TASK DESCRIPTION: Look for the string "그루이치" in the data below, and copy each line that holds it.

Collected data entries:
•••

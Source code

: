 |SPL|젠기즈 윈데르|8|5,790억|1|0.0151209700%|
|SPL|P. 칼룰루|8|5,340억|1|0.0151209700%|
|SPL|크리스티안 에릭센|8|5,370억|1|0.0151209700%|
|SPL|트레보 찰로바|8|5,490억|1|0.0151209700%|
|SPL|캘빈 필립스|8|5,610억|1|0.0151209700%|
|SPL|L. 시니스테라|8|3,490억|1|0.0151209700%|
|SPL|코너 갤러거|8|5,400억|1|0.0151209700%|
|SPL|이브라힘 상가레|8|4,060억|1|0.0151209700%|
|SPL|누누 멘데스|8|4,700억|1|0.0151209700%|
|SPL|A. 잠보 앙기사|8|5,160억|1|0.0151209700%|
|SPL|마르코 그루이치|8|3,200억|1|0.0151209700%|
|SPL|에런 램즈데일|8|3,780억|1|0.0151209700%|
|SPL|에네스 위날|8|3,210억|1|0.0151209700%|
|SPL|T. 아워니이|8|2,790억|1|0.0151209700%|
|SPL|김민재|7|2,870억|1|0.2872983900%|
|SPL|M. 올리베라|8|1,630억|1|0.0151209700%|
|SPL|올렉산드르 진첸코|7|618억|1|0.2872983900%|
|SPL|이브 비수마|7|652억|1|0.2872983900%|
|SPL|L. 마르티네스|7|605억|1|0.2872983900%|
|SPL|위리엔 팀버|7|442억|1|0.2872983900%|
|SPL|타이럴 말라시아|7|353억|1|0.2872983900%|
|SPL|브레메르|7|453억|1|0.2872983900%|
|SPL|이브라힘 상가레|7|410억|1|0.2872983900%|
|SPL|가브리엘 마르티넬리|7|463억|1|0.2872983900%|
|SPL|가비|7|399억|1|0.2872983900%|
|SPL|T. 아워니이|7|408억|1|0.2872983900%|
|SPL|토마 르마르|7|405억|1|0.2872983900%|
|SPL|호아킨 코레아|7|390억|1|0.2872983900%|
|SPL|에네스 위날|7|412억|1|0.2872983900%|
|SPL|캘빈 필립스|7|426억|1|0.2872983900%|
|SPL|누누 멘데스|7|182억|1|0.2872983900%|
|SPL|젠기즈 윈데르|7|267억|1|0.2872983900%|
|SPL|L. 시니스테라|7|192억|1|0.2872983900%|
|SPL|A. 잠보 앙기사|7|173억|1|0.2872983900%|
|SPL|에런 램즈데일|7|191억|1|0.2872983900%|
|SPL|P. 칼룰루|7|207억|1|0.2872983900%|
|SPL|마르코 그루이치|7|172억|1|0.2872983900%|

•••

PROBLEM SOLUTION:
|SPL|마르코 그루이치|8|3,200억|1|0.0151209700%|
|SPL|마르코 그루이치|7|172억|1|0.2872983900%|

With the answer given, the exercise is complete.